Review by Adrian Apodaca, RealRCReviews Owner

Equipment Used:

- Evolution 10cc Engine

- 2x LIFE 2s batteries (2100 and  1900mah)

- Futaba 14SG & R7008SB rx

- 7x JR 821 servos

- Fourtitude 8oz tank

- 12x6 prop

 

Pros:

- Beautiful looking plane

- Good price for it’s size

- Flies very nicely

- Capable of very slow flight

- Big presence in the sky

- Fun to fly

 

Cons:

- Low quality hardware

- No template included or precut cowl

- Nose wheel pant does not hold well

- Heavy plane for the small 10cc engine

- Fitment of wings is not flush to fuse

 

Intro: (Updates in red)

So last year, after a long winter, I finally got my planes fired up to start and enjoy the new flying season.  I had practiced with a few of my smaller planes over the winter, but I was so happy when the weather warmed up and the field dried out.

 

Unfortunately, on my first day of flying, I misjudged where my plane was and slammed my favorite Saratoga with my Evolution 10cc engine into a tree.  I was devastated, so I salvaged what I could and went to my local hobby shop and picked up the Hangar 9 Meridian.  I hoped to build it and have it ready within a week or so.

 

Build:

Upon opening the box, I saw that EVERYTHING needed a good ironing and my pilot figure had come unglued.  It took quite a while to iron and reglue my pilot but I proceeded.  After hinging all of the control surfaces, I went onto the next steps of placing the horizontal stabilizer.  As usual, you need to put the wings on to measure the distance from wing tip to tip of the stabilizer.  When I fit the wings on however, I noticed the wings did not sit flush to the fuselage.  One was relatively close, but the other side was almost a .25” away on part of it.

 

I called the wonderful folks at Horizon Hobby and sent them pictures.  They informed me of ways that I could fix the wing issue, but didn’t hesitate to send me a new fuselage.  Build went on hold for a while.  New fuse arrives and my wife calls to tell me there is a big flattish box from Horizon Hobby on the doorstep.  Sadly, when I got home, the flattish box was not supposed to be flattish and contained a very smashed in replacement fuselage.  Ugh.  Of course, again, the wonderful folks at Horizon Hobby offered to send another fuselage.  Alas, when stock was checked, they were back ordered and would not be arriving for some time.  They finally settled on sending me a new plane altogether.

 

The new plane not wrinkled, and the wings were more flush.  One wing is still not PERFECTLY flush, but the gap is tiny and not noticeable.  So once again, I started the build process.  Hinges were fine, tail installation fairly simple, though I wish they’d predrill holes into the stab so the tail could bold down over it like a few other Hangar 9 and E-Flite planes do.  Servo installation was pretty straight forward, though the small screws strip easily… so you may have to replace a few.  Also, the main landing gear didn’t go in easily.  The slot cut out for the main gear isn’t wide enough, so you pretty much have to force it is and hope for the best.  When I went to install the nose gear, I found that the axle collar that the nose gear goes through and gets held in place with a grub screw was stripped.
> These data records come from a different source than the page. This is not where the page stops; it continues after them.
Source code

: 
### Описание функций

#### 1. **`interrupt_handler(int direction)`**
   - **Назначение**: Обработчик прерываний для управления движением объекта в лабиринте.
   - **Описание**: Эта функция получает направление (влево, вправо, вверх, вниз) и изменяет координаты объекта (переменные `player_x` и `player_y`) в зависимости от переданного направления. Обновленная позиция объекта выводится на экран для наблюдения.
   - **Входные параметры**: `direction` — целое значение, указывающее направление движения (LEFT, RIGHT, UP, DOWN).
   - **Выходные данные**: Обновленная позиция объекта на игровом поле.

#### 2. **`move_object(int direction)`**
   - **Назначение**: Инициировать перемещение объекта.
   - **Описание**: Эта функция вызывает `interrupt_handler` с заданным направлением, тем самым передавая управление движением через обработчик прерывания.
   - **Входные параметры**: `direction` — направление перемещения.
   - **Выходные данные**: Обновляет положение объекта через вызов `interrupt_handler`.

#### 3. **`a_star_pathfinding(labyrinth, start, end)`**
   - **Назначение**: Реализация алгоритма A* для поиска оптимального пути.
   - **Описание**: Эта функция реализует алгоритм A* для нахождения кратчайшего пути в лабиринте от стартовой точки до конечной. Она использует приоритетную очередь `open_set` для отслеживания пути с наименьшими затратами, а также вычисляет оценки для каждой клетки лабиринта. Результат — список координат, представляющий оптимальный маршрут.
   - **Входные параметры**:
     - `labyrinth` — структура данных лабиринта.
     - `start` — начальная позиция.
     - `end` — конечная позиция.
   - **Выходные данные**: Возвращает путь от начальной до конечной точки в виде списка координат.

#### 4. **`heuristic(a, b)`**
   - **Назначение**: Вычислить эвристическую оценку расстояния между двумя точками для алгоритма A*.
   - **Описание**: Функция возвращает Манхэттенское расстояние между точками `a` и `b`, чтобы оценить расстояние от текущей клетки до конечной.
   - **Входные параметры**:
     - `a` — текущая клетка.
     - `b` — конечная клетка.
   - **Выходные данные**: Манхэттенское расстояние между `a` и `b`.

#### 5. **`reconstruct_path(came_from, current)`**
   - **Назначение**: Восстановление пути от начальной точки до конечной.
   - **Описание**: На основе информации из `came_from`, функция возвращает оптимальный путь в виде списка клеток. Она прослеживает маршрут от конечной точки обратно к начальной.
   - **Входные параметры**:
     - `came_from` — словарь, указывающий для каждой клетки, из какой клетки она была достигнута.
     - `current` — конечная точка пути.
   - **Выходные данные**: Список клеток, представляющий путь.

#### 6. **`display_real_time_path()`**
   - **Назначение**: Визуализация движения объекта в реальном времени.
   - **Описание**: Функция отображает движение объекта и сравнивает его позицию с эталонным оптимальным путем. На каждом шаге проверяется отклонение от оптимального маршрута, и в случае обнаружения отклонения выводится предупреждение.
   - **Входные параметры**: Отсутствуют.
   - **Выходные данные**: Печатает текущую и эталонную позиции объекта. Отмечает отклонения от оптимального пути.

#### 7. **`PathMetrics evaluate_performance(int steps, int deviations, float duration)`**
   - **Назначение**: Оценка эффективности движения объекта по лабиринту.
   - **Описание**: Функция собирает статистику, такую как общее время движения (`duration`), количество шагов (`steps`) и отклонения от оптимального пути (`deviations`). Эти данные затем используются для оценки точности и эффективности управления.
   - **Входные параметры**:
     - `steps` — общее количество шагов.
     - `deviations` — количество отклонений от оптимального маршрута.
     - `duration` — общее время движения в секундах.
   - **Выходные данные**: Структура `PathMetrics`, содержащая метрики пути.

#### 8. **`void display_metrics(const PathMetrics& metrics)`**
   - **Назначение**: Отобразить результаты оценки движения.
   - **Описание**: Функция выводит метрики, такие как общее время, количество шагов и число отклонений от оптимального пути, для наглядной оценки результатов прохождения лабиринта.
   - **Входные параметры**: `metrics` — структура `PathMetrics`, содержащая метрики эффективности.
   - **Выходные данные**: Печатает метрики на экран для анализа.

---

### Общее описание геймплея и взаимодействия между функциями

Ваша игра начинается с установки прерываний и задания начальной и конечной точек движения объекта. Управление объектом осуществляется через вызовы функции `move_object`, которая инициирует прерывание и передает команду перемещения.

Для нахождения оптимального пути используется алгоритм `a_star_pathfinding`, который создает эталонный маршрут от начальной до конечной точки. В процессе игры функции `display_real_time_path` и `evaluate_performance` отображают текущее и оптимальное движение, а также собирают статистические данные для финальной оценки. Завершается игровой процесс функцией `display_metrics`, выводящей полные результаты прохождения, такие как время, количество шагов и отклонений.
I had to remove the collar from inside the horn and spin it around to it’s other hole. Luckily that side was not stripped.  Adding the wheel pants was a easy, but I noticed the nose gear wheel pant did not feel secure.  I flew it like that, and as I suspected, it wobbles around a bit and sometimes even gets turned off to an angle even though the nose wheel is properly aligned.  I will figure out a fix for that before my next outing with it.

 

Now to the engine installation.  The ARF comes with a nylon engine mount that you have to drill out yourself.  Such a basic plane shouldn’t have these extra steps, but okay, I didn’t let that stop me.   I followed John Redman’s build on Horizon’s facebook page and installed the engine 132 mm from the firewall and not the 136mm the manual suggests. If you follow the manual, you won’t get the cowl to overlap the canopy when put in place.  Also, the recommended placement for drilling the firewall for the pushrod to come through is not accurate.  You have to see what works best for you as I’ve seen a few guys drill them in different locations.   As for the cowl, since this plane is called the Meridian 10cc, it should either include a precut cowl or at the very least, include a template.  No such luck.

 

Before you assume I hate this plane, I don’t, but I’ll get to the good part later.  There are no precut holes in the cowl or holes to guide you in the fuselage. I expect that from a small plane, but not from one this size.  So now onto balancing.  If the manual is correct, in order to balance the center of gravity, you’re going to need a fair amount of weight up front.  To balance my Meridian according to the manual, I needed to move both my 2s1900mah and my 2s2100mah LIFE batts up to the front under the tank AND add 5oz of lead weights.  Programming my transmitter was easy enough, just a matter of setting a few endpoints and adding dual rates.

 

1st day of Flying:

My first flight was about a minute long. The engine seemed tuned on the ground, but in the air, it felt a little rich.  Brought it back down, made some adjustment and back up she went.  I’m not used to using as much runway as the Meridian takes. Not that it’s a huge amount, but my other planes are either overpowered or bush planes. That said, it does make for a nice scale looking take off.  Also, before using my 10cc engine in the Meridian, I had it in the now discontinued Saratoga.  That plane was much lighter so it took off faster, weighed less and flew light.  Because of that previous experience, the Meridian felt a little heavy and sluggish.  Rolls were okay, but not the corkscrew I was used to from the Saratoga.  For it’s weight, it glides really well, so be sure to give yourself ample space to approach the field or you’ll glide on by.   Inverted flight is a cinch, very few planes are this easy to fly inverted.

 

My first few flights were fun, but as I mentioned, aerobatics lacked a little oomph.  The more I flew it, the more responsive it felt. By my last few flights, it felt a little closer to my Saratoga, just heavier.  As  I packed up for the day and opened the canopy, I noticed that a few ounces of my weights had come unglued and had worked themselves  to different areas of the fuselage.  Two ounces or so stayed close to the back of the firewall, about an ounce was a few inches back sandwiched between my batteries and the sidewall, and the rest was back toward the middle of the plane sitting on the floor of the fuselage.  I have no idea when these weights moved around, but I suspect their ungluing is the cause of the plane feeling more agile the more I flew it.  I have now epoxied the weights back to achieve the center of gravity recommended in the manual.  My prediction is that the recommended CG is a little conservative.  After my next few flights, if it is back to feeling a little sluggish, I’ll remove some weight.

 

2nd day of Flying:

So on my second day of flying, my 5oz of weight was back on and secured.  It felt really stable, and rolled a little slower than it had when the weights had unglued themselves on my previous outing.  I considered removing some of the weight, but my near hands-off inverted flight really illustrate how well I have it balanced.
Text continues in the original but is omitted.